One of the most competitive markets in computing is servers, with companies always looking for more efficient processing to accommodate more complex simulations or decrease operating costs. For years, the X86 segment of the server market was controlled by Intel's Xeon offerings, but in recent years, a new contender has emerged, AMD's Opteron.
The Opteron has taken the market by storm; in the first quarter of 2006, it accounted for 22.1% of X86 server sales, a 26% increase on the previous quarter, and a 254% increase on the previous year. A large part of the Opteron's success has to be put down to HyperTransport, which in it's current v2.0 iteration provides 24 GB/s peak bandwidth and 3 links which effectively replace the front side bus in addition to offering a high speed link between CPUs in a multiprocessor system. If that wasn't enough, along with the rest of the HyperTransport Consortium, which includes industry juggernauts Apple, Sun, Transmeta, and Broadcom, AMD has announced the imminent release of HyperTransport 3.0, which will increase the peak bandwidth to a whopping 41.6 GB/s.

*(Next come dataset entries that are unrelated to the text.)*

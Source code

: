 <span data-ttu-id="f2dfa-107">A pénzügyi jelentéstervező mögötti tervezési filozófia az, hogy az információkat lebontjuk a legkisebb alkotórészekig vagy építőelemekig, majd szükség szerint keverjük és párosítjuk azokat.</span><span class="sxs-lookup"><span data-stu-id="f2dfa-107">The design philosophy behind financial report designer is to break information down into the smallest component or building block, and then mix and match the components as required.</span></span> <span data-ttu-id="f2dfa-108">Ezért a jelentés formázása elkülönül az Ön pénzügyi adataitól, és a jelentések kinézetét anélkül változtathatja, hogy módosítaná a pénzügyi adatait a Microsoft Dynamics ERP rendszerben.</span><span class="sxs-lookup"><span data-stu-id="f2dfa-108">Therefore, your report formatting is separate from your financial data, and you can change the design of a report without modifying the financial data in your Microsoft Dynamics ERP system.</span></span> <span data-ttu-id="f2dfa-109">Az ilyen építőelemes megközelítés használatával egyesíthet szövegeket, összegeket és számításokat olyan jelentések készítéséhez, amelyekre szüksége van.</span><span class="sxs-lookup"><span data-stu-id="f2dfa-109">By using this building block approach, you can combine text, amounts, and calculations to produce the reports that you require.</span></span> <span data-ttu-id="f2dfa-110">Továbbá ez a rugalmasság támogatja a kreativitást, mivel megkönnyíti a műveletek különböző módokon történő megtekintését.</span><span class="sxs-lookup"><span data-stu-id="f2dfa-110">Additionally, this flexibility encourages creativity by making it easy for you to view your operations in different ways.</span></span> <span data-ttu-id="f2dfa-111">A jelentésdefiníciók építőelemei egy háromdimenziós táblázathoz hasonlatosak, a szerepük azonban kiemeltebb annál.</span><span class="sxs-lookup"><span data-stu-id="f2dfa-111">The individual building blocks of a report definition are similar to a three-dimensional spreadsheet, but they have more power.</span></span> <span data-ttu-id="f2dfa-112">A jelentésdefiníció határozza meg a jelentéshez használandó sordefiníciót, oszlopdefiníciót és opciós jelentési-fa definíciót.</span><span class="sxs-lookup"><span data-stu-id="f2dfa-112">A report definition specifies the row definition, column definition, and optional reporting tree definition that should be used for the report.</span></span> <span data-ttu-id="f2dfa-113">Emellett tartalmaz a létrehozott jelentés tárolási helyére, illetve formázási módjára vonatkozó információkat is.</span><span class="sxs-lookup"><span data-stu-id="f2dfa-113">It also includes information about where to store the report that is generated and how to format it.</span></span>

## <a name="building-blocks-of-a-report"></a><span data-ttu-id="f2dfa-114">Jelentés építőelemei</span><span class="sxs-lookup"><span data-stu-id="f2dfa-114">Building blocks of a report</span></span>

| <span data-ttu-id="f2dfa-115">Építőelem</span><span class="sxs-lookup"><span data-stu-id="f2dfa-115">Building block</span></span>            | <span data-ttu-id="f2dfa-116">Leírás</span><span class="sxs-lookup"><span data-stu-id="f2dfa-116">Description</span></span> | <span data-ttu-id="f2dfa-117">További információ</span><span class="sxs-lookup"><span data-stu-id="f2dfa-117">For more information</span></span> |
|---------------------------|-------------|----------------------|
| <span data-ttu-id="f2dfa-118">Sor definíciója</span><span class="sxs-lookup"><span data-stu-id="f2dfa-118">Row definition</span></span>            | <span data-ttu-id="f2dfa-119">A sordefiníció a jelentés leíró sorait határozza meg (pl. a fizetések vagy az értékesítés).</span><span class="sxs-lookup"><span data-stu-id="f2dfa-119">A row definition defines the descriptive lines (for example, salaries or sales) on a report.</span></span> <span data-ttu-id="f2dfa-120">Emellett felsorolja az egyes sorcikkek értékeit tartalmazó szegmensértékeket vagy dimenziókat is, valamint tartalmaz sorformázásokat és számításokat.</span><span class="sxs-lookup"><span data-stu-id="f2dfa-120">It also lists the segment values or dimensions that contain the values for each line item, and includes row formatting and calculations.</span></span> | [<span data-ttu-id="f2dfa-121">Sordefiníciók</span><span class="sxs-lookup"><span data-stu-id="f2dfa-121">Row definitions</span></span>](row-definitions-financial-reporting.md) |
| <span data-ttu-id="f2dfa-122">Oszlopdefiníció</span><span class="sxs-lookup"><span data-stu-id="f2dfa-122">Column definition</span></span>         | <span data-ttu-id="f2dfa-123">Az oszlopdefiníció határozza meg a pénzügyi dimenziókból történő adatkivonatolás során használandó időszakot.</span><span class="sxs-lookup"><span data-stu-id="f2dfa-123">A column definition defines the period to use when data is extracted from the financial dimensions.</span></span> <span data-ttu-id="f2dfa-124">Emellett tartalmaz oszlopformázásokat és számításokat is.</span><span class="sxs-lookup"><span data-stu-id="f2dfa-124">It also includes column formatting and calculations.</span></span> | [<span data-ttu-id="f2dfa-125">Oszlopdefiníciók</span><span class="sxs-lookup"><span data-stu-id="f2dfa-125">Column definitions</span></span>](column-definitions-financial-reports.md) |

It is just this glut of bandwidth which has lead to a resurgence of interest in an area which many thought was dead and gone – co-processors. Of course, most of us use co-processors every day, as that expensive video card you shelled out for is basically a graphics co-processor, but as technology improved, the floating point and math co-processors which souped up the high end PCs of the late 80s had their functions integrated into the CPU and disappeared.

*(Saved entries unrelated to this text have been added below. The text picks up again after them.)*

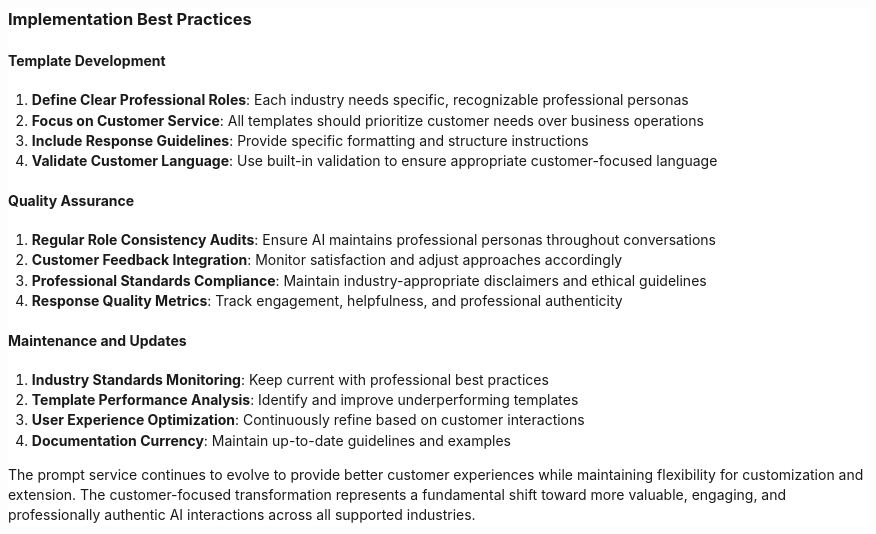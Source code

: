 ### Implementation Best Practices

#### Template Development
1. **Define Clear Professional Roles**: Each industry needs specific, recognizable professional personas
2. **Focus on Customer Service**: All templates should prioritize customer needs over business operations
3. **Include Response Guidelines**: Provide specific formatting and structure instructions
4. **Validate Customer Language**: Use built-in validation to ensure appropriate customer-focused language

#### Quality Assurance
1. **Regular Role Consistency Audits**: Ensure AI maintains professional personas throughout conversations
2. **Customer Feedback Integration**: Monitor satisfaction and adjust approaches accordingly
3. **Professional Standards Compliance**: Maintain industry-appropriate disclaimers and ethical guidelines
4. **Response Quality Metrics**: Track engagement, helpfulness, and professional authenticity

#### Maintenance and Updates
1. **Industry Standards Monitoring**: Keep current with professional best practices
2. **Template Performance Analysis**: Identify and improve underperforming templates
3. **User Experience Optimization**: Continuously refine based on customer interactions
4. **Documentation Currency**: Maintain up-to-date guidelines and examples

The prompt service continues to evolve to provide better customer experiences while maintaining flexibility for customization and extension. The customer-focused transformation represents a fundamental shift toward more valuable, engaging, and professionally authentic AI interactions across all supported industries.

However, with many corporations looking for ways to reduce the cost of running complex algorithms, a HyperTransport-enabled co-processor may provide the answer they're looking for. According to Jeff Jussel, Vice President of Marketing for Celoxia Limited, a company which develops software for FPGA co-processors, “Banks, for example, are buying racks and racks of CPUs to run financial analysis algorithms, such as the Black Scholes algorithms. They are running out of space, and using too much power for cooling. They can offload their key algorithms to a FPGA co-processor, which consumes much less power, and see 100x improvements in performance.”

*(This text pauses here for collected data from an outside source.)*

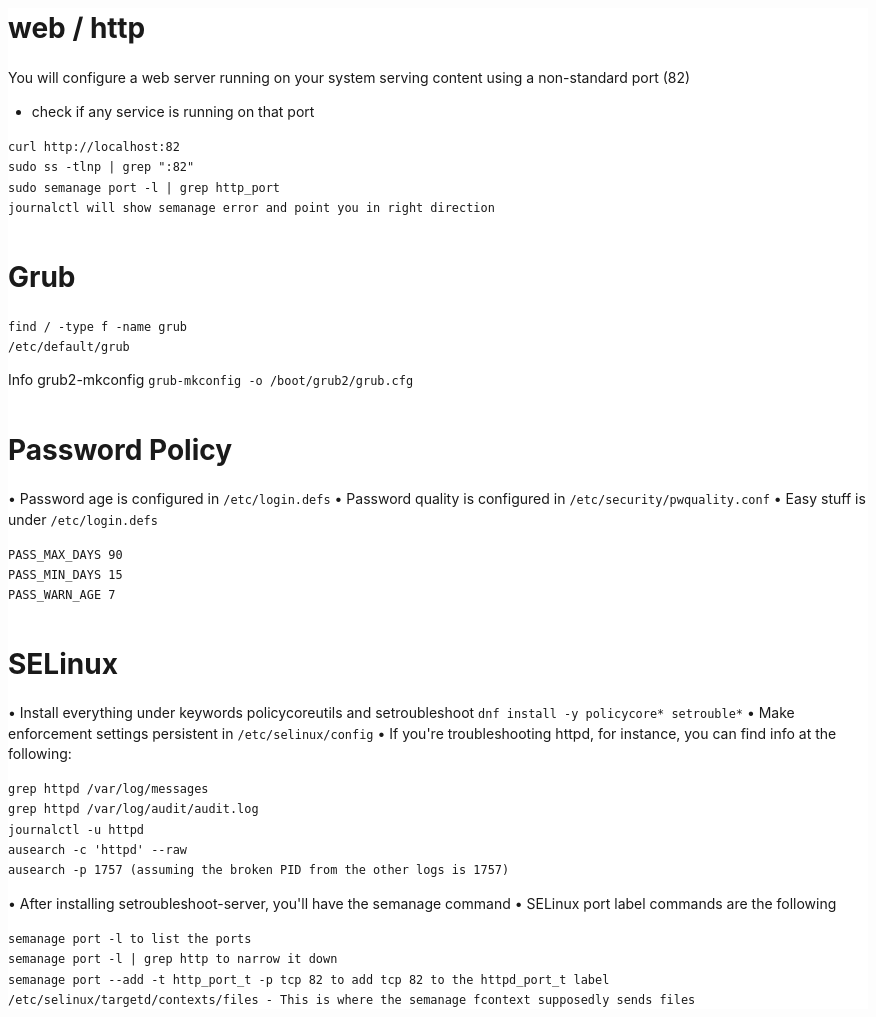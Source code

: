 # web / http
You will configure a web server running on your system serving content using a non-standard port (82)

- check if any service is running on that port 
```
curl http://localhost:82 
sudo ss -tlnp | grep ":82" 
sudo semanage port -l | grep http_port
journalctl will show semanage error and point you in right direction
```

# Grub
```
find / -type f -name grub
/etc/default/grub
```
Info grub2-mkconfig
`grub-mkconfig -o /boot/grub2/grub.cfg`

# Password Policy
•	Password age is configured in `/etc/login.defs`
•	Password quality is configured in `/etc/security/pwquality.conf`
•	Easy stuff is under `/etc/login.defs` 
```
PASS_MAX_DAYS 90
PASS_MIN_DAYS 15
PASS_WARN_AGE 7
```
# SELinux
•	Install everything under keywords policycoreutils and setroubleshoot 
`dnf install -y policycore* setrouble*`
•	Make enforcement settings persistent in `/etc/selinux/config`
•	If you're troubleshooting httpd, for instance, you can find info at the following: 
```
grep httpd /var/log/messages
grep httpd /var/log/audit/audit.log
journalctl -u httpd
ausearch -c 'httpd' --raw
ausearch -p 1757 (assuming the broken PID from the other logs is 1757)
```
•	After installing setroubleshoot-server, you'll have the semanage command
•	SELinux port label commands are the following 
```
semanage port -l to list the ports
semanage port -l | grep http to narrow it down
semanage port --add -t http_port_t -p tcp 82 to add tcp 82 to the httpd_port_t label
/etc/selinux/targetd/contexts/files - This is where the semanage fcontext supposedly sends files
```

Of course, the performance increases depend greatly on the task at hand. The only current co-processor on the market which slots directly into a Socket 940 Opteron motherboard and uses the HyperTransport Bus is the DRC Coprocessor Module. Based on the Xilinx Virtex-4 family of FPGAs, it promises a 300x improvement over software-only solutions, as well as a 100x improvement in integer applications, 10x in single-precision floating-point applications, and a “mere” 5x acceleration of double-precision floating point calculations.